Seventeen Ways of Looking at Black Talk:  Selling Produce in the Poetry Youth Market.

Michael C. Ford

There is a new breed of urban adventurers looking for action with a black man’s code. The hipsters absorbed (his) existentialist synapse and, for practical purposes, could be considered a white Negro.

 -Norman Mailer, 1957

     Young poets from large cities are inclined more towards trendy hip-hop, skip-hop, trip-hop media exploitation and, along with it, a bogus translation of street-corner poetry into urban street-rap rhythm. Teen-slam poetry competitions are nation-wide: more of an outgrowth of the international slam contest mentality which seems, at its core, inclined to promote a concept of not how good a poem is, but how loud it is: much of it, interestingly, augmented, by the uniquely questionable notoriety of alternative television success Def Poetry Jam (even, for the time being, an installation on the maligned Broadway stage) or endless recordings of polluted spokenword from stereotypical gangsta post-disco hybrids. Personally speaking, I am not what you would call a major fan of street rapping: although I admit to being impressed, once in a while, with the rather savvy abilities of some of the more authentic street-corner poets: no not the kinds who rattle with an incoherent slam-jam gibberish, but those who appear to be projecting a contiguity with obsessive city-dweller survival; along with an understandable difficulty in comprehending how somebody can take a microphone and just be connected to some high-tech gear performing these multi-coordinated high-velocity rhymes-within-rhymes inner-city street songs.

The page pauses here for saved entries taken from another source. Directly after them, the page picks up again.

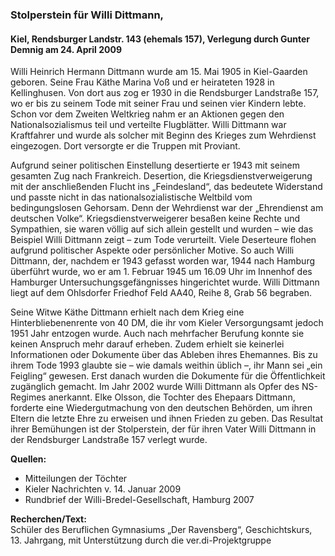 ### Stolperstein für Willi Dittmann,
#### Kiel, Rendsburger Landstr. 143 (ehemals 157), Verlegung durch Gunter Demnig am 24. April 2009

Willi Heinrich Hermann Dittmann wurde am 15. Mai 1905 in Kiel-Gaarden geboren. Seine Frau Käthe Marina Voß und er heirateten 1928 in Kellinghusen. Von dort aus zog er 1930 in die Rendsburger Landstraße 157, wo er bis zu seinem Tode mit seiner Frau und seinen vier Kindern lebte. Schon vor dem Zweiten Weltkrieg nahm er an Aktionen gegen den Nationalsozialismus teil und verteilte Flugblätter. Willi Dittmann war Kraftfahrer und wurde als solcher mit Beginn des Krieges zum Wehrdienst eingezogen. Dort versorgte er die Truppen mit Proviant.

Aufgrund seiner politischen Einstellung desertierte er 1943 mit seinem gesamten Zug nach Frankreich. Desertion, die Kriegsdienstverweigerung mit der anschließenden Flucht ins „Feindesland“, das bedeutete Widerstand und passte nicht in das nationalsozialistische Weltbild vom bedingungslosen Gehorsam. Denn der Wehrdienst war der „Ehrendienst am deutschen Volke“. Kriegsdienstverweigerer besaßen keine Rechte und Sympathien, sie waren völlig auf sich allein gestellt und wurden – wie das Beispiel Willi Dittmann zeigt – zum Tode verurteilt. Viele Deserteure flohen aufgrund politischer Aspekte oder persönlicher Motive. So auch Willi Dittmann, der, nachdem er 1943 gefasst worden war, 1944 nach Hamburg überführt wurde, wo er am 1. Februar 1945 um 16.09 Uhr im Innenhof des Hamburger Untersuchungsgefängnisses hingerichtet wurde. Willi Dittmann liegt auf dem Ohlsdorfer Friedhof Feld AA40, Reihe 8, Grab 56 begraben.

Seine Witwe Käthe Dittmann erhielt nach dem Krieg eine Hinterbliebenenrente von 40 DM, die ihr vom Kieler Versorgungsamt jedoch 1951 Jahr entzogen wurde. Auch nach mehrfacher Berufung konnte sie keinen Anspruch mehr darauf erheben. Zudem erhielt sie keinerlei Informationen oder Dokumente über das Ableben ihres Ehemannes. Bis zu ihrem Tode 1993 glaubte sie – wie damals weithin üblich –, ihr Mann sei „ein Feigling“ gewesen. Erst danach wurden die Dokumente für die Öffentlichkeit zugänglich gemacht. Im Jahr 2002 wurde Willi Dittmann als Opfer des NS-Regimes anerkannt. Elke Olsson, die Tochter des Ehepaars Dittmann, forderte eine Wiedergutmachung von den deutschen Behörden, um ihren Eltern die letzte Ehre zu erweisen und ihnen Frieden zu geben. Das Resultat ihrer Bemühungen ist der Stolperstein, der für ihren Vater Willi Dittmann in der Rendsburger Landstraße 157 verlegt wurde.

**Quellen:**
- Mitteilungen der Töchter
- Kieler Nachrichten v. 14. Januar 2009
- Rundbrief der Willi-Bredel-Gesellschaft, Hamburg 2007

**Recherchen/Text:**  
Schüler des Beruflichen Gymnasiums „Der Ravensberg“, Geschichtskurs, 13. Jahrgang, mit Unterstützung durch die ver.di-Projektgruppe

I find myself reasonably empathetic and have consensual standards towards high school classroom kids who feel the need to infuse their personal poetry with gang-bang cadences and homey in-the-hood metaphors.

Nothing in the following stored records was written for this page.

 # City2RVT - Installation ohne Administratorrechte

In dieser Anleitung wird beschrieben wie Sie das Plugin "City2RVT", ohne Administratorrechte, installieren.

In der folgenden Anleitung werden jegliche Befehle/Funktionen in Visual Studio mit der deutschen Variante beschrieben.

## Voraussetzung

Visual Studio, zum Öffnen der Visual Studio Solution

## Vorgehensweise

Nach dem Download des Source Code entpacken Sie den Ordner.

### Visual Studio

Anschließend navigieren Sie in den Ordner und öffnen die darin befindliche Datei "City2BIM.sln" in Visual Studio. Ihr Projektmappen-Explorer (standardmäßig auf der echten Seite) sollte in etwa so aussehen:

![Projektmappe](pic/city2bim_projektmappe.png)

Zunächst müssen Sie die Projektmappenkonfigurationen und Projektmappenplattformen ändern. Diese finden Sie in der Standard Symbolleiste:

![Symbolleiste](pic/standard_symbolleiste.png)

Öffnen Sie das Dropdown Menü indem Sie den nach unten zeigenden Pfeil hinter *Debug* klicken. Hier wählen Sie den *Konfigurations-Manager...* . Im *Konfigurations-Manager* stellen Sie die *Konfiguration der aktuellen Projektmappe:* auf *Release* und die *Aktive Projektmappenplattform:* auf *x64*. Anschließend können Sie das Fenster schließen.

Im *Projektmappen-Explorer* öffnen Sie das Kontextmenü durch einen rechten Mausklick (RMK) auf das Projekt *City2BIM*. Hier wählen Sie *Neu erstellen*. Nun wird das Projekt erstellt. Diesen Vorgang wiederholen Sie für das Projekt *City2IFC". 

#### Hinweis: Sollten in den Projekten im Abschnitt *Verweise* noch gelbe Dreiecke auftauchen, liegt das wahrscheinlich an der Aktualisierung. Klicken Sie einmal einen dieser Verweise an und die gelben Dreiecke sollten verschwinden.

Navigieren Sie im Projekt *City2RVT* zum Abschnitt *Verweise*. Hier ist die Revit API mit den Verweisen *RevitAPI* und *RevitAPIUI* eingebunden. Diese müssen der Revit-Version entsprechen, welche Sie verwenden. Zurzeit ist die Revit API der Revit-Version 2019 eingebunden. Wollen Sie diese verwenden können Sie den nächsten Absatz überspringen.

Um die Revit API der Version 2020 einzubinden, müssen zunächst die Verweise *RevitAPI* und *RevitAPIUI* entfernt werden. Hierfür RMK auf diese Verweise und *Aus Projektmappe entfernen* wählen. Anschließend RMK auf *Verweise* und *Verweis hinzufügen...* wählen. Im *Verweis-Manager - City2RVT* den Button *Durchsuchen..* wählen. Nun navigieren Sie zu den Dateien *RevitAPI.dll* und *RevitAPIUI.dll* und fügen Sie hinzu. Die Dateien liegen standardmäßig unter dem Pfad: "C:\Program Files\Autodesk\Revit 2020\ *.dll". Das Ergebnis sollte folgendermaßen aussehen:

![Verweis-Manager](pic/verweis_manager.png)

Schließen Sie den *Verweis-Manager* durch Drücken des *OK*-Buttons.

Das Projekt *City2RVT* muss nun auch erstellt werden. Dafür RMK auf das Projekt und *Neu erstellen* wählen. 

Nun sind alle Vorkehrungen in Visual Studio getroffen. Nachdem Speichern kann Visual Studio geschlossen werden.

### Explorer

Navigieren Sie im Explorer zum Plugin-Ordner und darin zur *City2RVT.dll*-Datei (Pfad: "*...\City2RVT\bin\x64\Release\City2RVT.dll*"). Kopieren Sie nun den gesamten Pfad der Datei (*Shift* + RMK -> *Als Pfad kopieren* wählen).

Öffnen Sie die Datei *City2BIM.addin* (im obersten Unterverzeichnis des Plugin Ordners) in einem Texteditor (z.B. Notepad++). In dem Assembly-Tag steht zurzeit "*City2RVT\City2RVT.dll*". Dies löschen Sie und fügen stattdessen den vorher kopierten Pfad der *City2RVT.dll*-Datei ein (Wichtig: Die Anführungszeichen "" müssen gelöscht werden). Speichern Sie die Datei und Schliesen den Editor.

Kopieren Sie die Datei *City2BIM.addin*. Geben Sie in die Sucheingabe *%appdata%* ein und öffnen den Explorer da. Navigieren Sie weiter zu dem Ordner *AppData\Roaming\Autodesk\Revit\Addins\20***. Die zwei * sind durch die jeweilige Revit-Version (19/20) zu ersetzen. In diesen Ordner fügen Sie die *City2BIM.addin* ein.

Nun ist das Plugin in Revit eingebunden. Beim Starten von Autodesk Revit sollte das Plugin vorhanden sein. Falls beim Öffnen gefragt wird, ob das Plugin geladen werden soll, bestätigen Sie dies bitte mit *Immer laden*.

     The average age of classroom participants to which I’m generally assigned is 17. Now, there wasn’t a major difference about teaching l7-year old people in the more or less isolated agri-community schools of California’s San Joaquin Valley: and the question of whether or not the city poet is in any way a better writer or any worse than the rural poet turns out not to be a question at all: mainly because, as it is experienced in both cases there are instances where white kids freely associate with hardcore black jargon. This interestingly reveals a natural inclination to reflect their immediate environments: and by virtue of the nature of imaginative writing, they measure this as a means towards self-expression.
     It becomes evident that young poets (despite what might be construed as limitations) always demonstrate a very clear willingness to turn left brain liabilities into creative assets: an almost intuitive desire to discover startling images, to find a few dangerous visions of a conflicted society supporting international policies which, sometimes, turn buildings into rubble and human beings into Fahrenheit.

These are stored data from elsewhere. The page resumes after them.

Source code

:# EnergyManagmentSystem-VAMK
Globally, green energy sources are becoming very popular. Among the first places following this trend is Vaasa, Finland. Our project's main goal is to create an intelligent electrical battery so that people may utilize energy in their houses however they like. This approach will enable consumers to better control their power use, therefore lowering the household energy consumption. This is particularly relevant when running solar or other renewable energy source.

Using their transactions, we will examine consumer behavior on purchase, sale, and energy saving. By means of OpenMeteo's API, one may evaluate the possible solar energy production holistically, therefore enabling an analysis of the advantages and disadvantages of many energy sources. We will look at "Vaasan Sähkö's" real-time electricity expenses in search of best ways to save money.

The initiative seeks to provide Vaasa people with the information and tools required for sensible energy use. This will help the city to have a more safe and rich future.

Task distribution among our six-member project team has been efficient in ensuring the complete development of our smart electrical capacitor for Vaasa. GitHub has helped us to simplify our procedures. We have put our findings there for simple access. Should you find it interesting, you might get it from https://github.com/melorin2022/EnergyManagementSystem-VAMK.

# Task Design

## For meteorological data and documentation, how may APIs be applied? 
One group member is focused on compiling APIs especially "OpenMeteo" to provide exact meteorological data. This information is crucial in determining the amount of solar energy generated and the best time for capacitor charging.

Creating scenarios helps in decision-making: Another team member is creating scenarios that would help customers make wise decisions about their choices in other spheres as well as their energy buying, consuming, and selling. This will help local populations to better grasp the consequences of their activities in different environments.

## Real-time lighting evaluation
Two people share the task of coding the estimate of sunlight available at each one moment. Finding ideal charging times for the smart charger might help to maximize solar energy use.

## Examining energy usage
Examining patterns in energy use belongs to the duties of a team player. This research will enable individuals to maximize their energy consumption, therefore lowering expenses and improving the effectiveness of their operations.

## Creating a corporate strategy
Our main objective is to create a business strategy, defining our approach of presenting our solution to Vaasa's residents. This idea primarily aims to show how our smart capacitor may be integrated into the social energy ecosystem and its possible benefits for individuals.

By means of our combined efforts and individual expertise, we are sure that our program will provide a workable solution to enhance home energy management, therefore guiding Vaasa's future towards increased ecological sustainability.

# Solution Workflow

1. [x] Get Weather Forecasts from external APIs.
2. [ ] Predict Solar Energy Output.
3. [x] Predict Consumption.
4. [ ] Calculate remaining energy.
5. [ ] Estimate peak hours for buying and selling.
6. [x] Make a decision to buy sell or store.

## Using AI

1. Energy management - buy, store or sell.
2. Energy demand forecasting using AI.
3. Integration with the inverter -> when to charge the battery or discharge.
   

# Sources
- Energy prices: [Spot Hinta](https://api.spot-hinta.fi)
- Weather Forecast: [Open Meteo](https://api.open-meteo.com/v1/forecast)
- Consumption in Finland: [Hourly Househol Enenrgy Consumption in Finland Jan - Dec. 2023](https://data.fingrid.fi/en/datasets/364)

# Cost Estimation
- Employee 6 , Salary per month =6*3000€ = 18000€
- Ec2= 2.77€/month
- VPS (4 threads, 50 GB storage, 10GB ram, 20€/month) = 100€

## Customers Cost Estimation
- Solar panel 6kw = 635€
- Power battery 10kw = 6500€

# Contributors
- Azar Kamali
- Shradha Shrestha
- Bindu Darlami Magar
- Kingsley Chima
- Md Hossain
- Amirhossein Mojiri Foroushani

     Within the construct of a special education division of Pen Center USA (so named Pen in the Classroom) high school students who would not otherwise benefit are discovering the act of making more concrete, through language art experiments, their own conceits and concerns which may often be a healthy humbling experience.  The best justification for creative writing release time is exemplified by published authors working in cooperation with core English teachers in Pen Center schools like Hamilton High, Venice High and Santa Monica High Schools in Southern California. This doesn’t always, necessarily, imply “teaching’’ writing itself, but finding a secure place for the wise and witty gathering of inspired young storytellers deeming their individual attitudes of self expression: sharpening the tools of their creative imaginations, in order to align thoughts and feelings with their evolving perceptions: then defining their ideals and dreams, revealing secrets to anybody who’ll listen: solving mysteries and exploring regions of emotional landscapes.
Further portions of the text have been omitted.